What the task asks - State the number of lines with "person" in the listing, leaving out everything else.

++++++++++

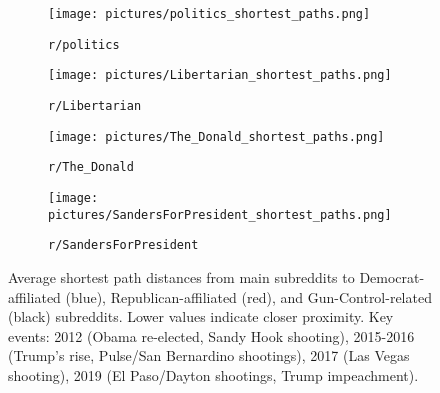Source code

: \documentclass{article}
\begin{document}
\begin{figure}[H]
    \centering
    \begin{subfigure}[b]{0.48\textwidth}
        \texttt{[image: pictures/politics\_shortest\_paths.png]}
        \caption{\texttt{r/politics}}
        \label{fig:politics_paths}
    \end{subfigure}
    \hfill
    \begin{subfigure}[b]{0.48\textwidth}
        \texttt{[image: pictures/Libertarian\_shortest\_paths.png]}
        \caption{\texttt{r/Libertarian}}
        \label{fig:libertarian_paths}
    \end{subfigure}
    
    \vspace{1em} %
    
    \begin{subfigure}[b]{0.48\textwidth}
        \texttt{[image: pictures/The\_Donald\_shortest\_paths.png]}
        \caption{\texttt{r/The\_Donald}}
        \label{fig:thedonald_paths}
    \end{subfigure}
    \hfill
    \begin{subfigure}[b]{0.48\textwidth}
        \texttt{[image: pictures/SandersForPresident\_shortest\_paths.png]}
        \caption{\texttt{r/SandersForPresident}}
        \label{fig:sanders_paths}
    \end{subfigure}
    \caption{Average shortest path distances from main subreddits to Democrat-affiliated (blue), Republican-affiliated (red), and Gun-Control-related (black) subreddits. Lower values indicate closer proximity. Key events: 2012 (Obama re-elected, Sandy Hook shooting), 2015-2016 (Trump's rise, Pulse/San Bernardino shootings), 2017 (Las Vegas shooting), 2019 (El Paso/Dayton shootings, Trump impeachment).}
    \label{fig:shortest_paths_all}
\end{figure}
\end{document}
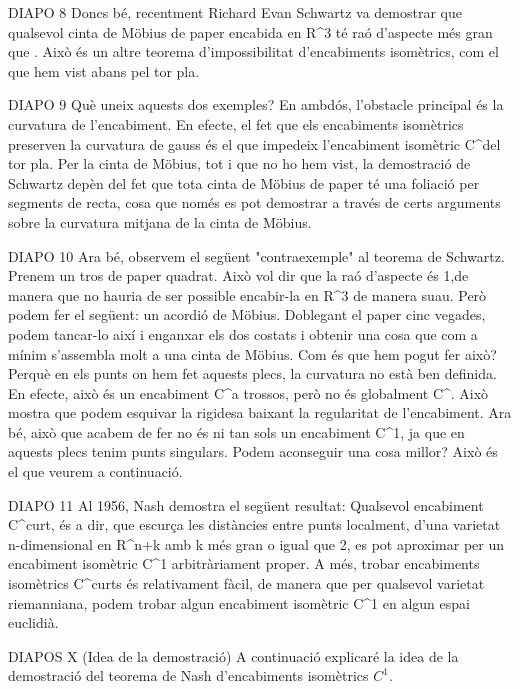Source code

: DIAPO 8
Doncs bé, recentment Richard Evan Schwartz va demostrar que qualsevol cinta de Möbius de paper encabida en R^3 té raó d'aspecte més gran que .
Això és un altre teorema d'impossibilitat d'encabiments isomètrics, com el que hem vist abans pel tor pla.

DIAPO 9
Què uneix aquests dos exemples? En ambdós, l'obstacle principal és la curvatura de l'encabiment. En efecte, el fet que els encabiments isomètrics preserven la curvatura de gauss és el que impedeix l'encabiment isomètric C^\infty del tor pla. Per la cinta de Möbius, tot i que no ho hem vist, la demostració de Schwartz depèn del fet que tota cinta de Möbius de paper té una foliació per segments de recta, cosa que només es pot demostrar a través de certs arguments sobre la curvatura mitjana de la cinta de Möbius.

DIAPO 10
Ara bé, observem el següent "contraexemple" al teorema de Schwartz. Prenem un tros de paper quadrat. Això vol dir que la raó d'aspecte és 1,de manera que no hauria de ser possible encabir-la en R^3 de manera suau. Però podem fer el següent: un acordió de Möbius. Doblegant el paper cinc vegades, podem tancar-lo així i enganxar els dos costats i obtenir una cosa que com a mínim s'assembla molt a una cinta de Möbius. Com és que hem pogut fer això? Perquè en els punts on hem fet aquests plecs, la curvatura no està ben definida. En efecte, això és un encabiment C^\infty a trossos, però no és globalment C^\infty. 
Això mostra que podem esquivar la rigidesa baixant la regularitat de l'encabiment. Ara bé, això que acabem de fer no és ni tan sols un encabiment C^1, ja que en aquests plecs tenim punts singulars. Podem aconseguir una cosa millor? Això és el que veurem a continuació.

DIAPO 11
Al 1956, Nash demostra el següent resultat:
Qualsevol encabiment C^\infty curt, és a dir, que escurça les distàncies entre punts localment, d'una varietat n-dimensional en R^{n+k} amb k més gran o igual que 2, es pot aproximar per un encabiment isomètric C^1 arbitràriament proper. 
A més, trobar encabiments isomètrics C^\infty curts és relativament fàcil, de manera que per qualsevol varietat riemanniana, podem trobar algun encabiment isomètric C^1 en algun espai euclidià.

DIAPOS X (Idea de la demostració)
A continuació explicaré la idea de la demostració del teorema de Nash d'encabiments isomètrics $C^1$.

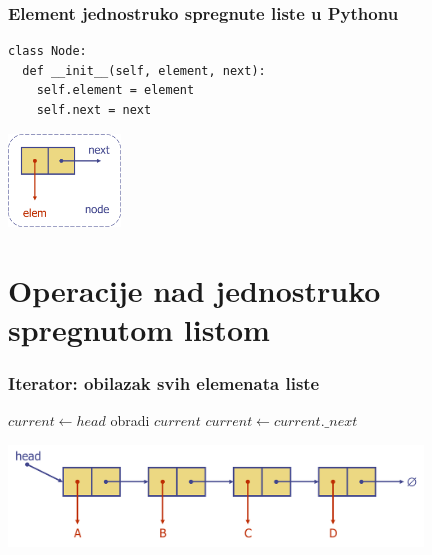 \documentclass[compress]{beamer}
\begin{document}
\begin{frame}[fragile]
  \frametitle{Element jednostruko spregnute liste u Pythonu}
\begin{verbatim}
class Node:
  def __init__(self, element, next):
    self.element = element
    self.next = next
\end{verbatim}
  \begin{center}
    \includegraphics[width=3cm]{asp-07-pic01.png}
  \end{center}
\end{frame}

\section[Operacije]{Operacije nad jednostruko spregnutom listom}
\begin{frame}[fragile]
  \frametitle{Iterator: obilazak svih elemenata liste}
\begin{algorithmic}
\STATE $current \leftarrow head$
  \STATE obradi $current$
  \STATE $current \leftarrow current.\_next$
\ENDWHILE
\end{algorithmic}
  \begin{center}
    \includegraphics[width=11cm]{asp-07-pic02.png}
  \end{center}
\end{frame}
\end{document}
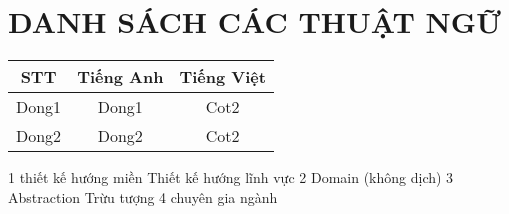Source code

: \newpage
\section*{\centering DANH SÁCH CÁC THUẬT NGỮ}



\begin{table}[h]
\centering
\begin{tabular}{|c|c|c|}
\hline
STT & Tiếng Anh & Tiếng Việt \\
\hline
Dong1 & Dong1 & Cot2 \\
\hline
Dong2 & Dong2 & Cot2 \\
\hline
\end{tabular}
\end{table}

\newpage


1 thiết kế hướng miền
Thiết kế hướng lĩnh vực
2 Domain (không dịch)
3 Abstraction Trừu tượng
4 chuyên gia ngành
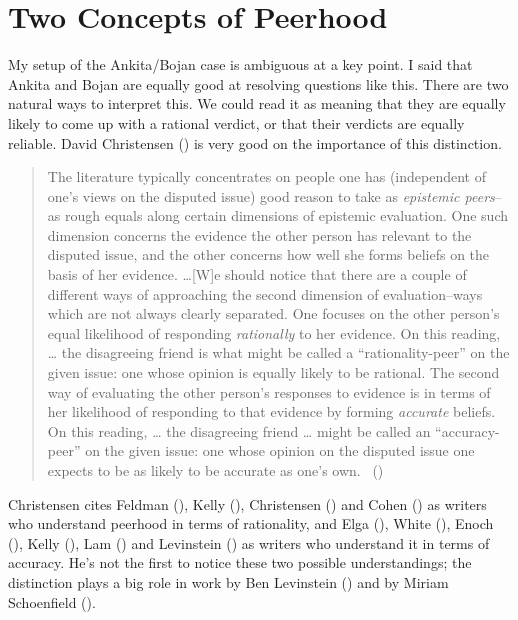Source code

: \documentclass[
  10pt,
  letterpaper,
  twoside]{scrbook}
\begin{document}
\section{Two Concepts of Peerhood}\label{twoconceptsofpeerhood}

My setup of the {Ankita}/{Bojan} case is ambiguous at a key point. I
said that {Ankita} and {Bojan} are equally good at resolving questions
like this. There are two natural ways to interpret this. We could read
it as meaning that they are equally likely to come up with a rational
verdict, or that their verdicts are equally reliable. David Christensen
() is very good on the importance of
this distinction.

\begin{quote}
The literature typically concentrates on people one has (independent of
one's views on the disputed issue) good reason to take as
\emph{epistemic peers}--as rough equals along certain dimensions of
epistemic evaluation. One such dimension concerns the evidence the other
person has relevant to the disputed issue, and the other concerns how
well she forms beliefs on the basis of her evidence. \ldots{[}W{]}e
should notice that there are a couple of different ways of approaching
the second dimension of evaluation--ways which are not always clearly
separated. One focuses on the other person's equal likelihood of
responding \emph{rationally} to her evidence. On this reading, \ldots{}
the disagreeing friend is what might be called a ``rationality-peer'' on
the given issue: one whose opinion is equally likely to be rational. The
second way of evaluating the other person's responses to evidence is in
terms of her likelihood of responding to that evidence by forming
\emph{accurate} beliefs. On this reading, \ldots{} the disagreeing
friend \ldots{} might be called an ``accuracy-peer'' on the given issue:
one whose opinion on the disputed issue one expects to be as likely to
be accurate as one's own. ~()
\end{quote}

Christensen cites Feldman (), Kelly
(), Christensen
() and Cohen
() as writers who understand peerhood in
terms of rationality, and Elga (), White
(), Enoch
(), Kelly
(), Lam () and
Levinstein () as writers who
understand it in terms of accuracy. He's not the first to notice these
two possible understandings; the distinction plays a big role in work by
Ben Levinstein () and by Miriam
Schoenfield ().
\end{document}
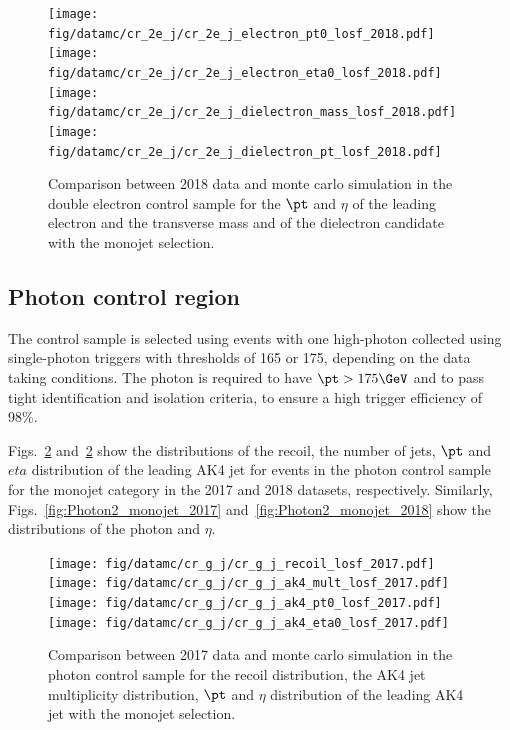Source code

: {\begin{figure}[htbp]
    \begin{center}
        \texttt{[image: fig/datamc/cr\_2e\_j/cr\_2e\_j\_electron\_pt0\_losf\_2018.pdf]}
        \texttt{[image: fig/datamc/cr\_2e\_j/cr\_2e\_j\_electron\_eta0\_losf\_2018.pdf]} \\
        \texttt{[image: fig/datamc/cr\_2e\_j/cr\_2e\_j\_dielectron\_mass\_losf\_2018.pdf]}
        \texttt{[image: fig/datamc/cr\_2e\_j/cr\_2e\_j\_dielectron\_pt\_losf\_2018.pdf]}
    \end{center}
    \caption{Comparison between 2018 data and monte carlo simulation in the double electron control sample for
        the $\pt$ and $\eta$ of the leading electron and the transverse mass and \pt of the dielectron candidate with the monojet selection.}
    \label{fig:DE2_monojet_2018}
\end{figure}

\newpage

\subsection{Photon control region}
\label{sec:selection_cr_g}

The \phojets control sample is selected using events with one high-\pt photon collected using single-photon triggers with \pt thresholds of 165 or 175\GeV, depending
on the data taking conditions. The photon is required to have $\pt > 175\GeV$ and to pass tight identification and isolation criteria, to ensure a high trigger efficiency of 98\%. 

Figs.~\ref{fig:Photon_monojet_2017} and~\ref{fig:Photon_monojet_2017} show the distributions of the recoil, the number of jets, $\pt$ and $eta$ distribution of the leading AK4 jet for events in the photon control sample for the monojet category in the 2017 and 2018 datasets, respectively. Similarly, Figs.~\ref{fig:Photon2_monojet_2017} and~\ref{fig:Photon2_monojet_2018} show the distributions of the photon \pt and $\eta$.

\begin{figure}[htbp]
    \begin{center}
        \texttt{[image: fig/datamc/cr\_g\_j/cr\_g\_j\_recoil\_losf\_2017.pdf]}
        \texttt{[image: fig/datamc/cr\_g\_j/cr\_g\_j\_ak4\_mult\_losf\_2017.pdf]} \\
        \texttt{[image: fig/datamc/cr\_g\_j/cr\_g\_j\_ak4\_pt0\_losf\_2017.pdf]}
        \texttt{[image: fig/datamc/cr\_g\_j/cr\_g\_j\_ak4\_eta0\_losf\_2017.pdf]}
    \end{center}
    \caption{Comparison between 2017 data and monte carlo simulation in the photon  control sample for
        the recoil distribution, the AK4 jet multiplicity distribution,  $\pt$ and $\eta$ distribution
        of the leading AK4  jet with the monojet selection.}
    \label{fig:Photon_monojet_2017}
\end{figure}

}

++++++++++

Answer box - 3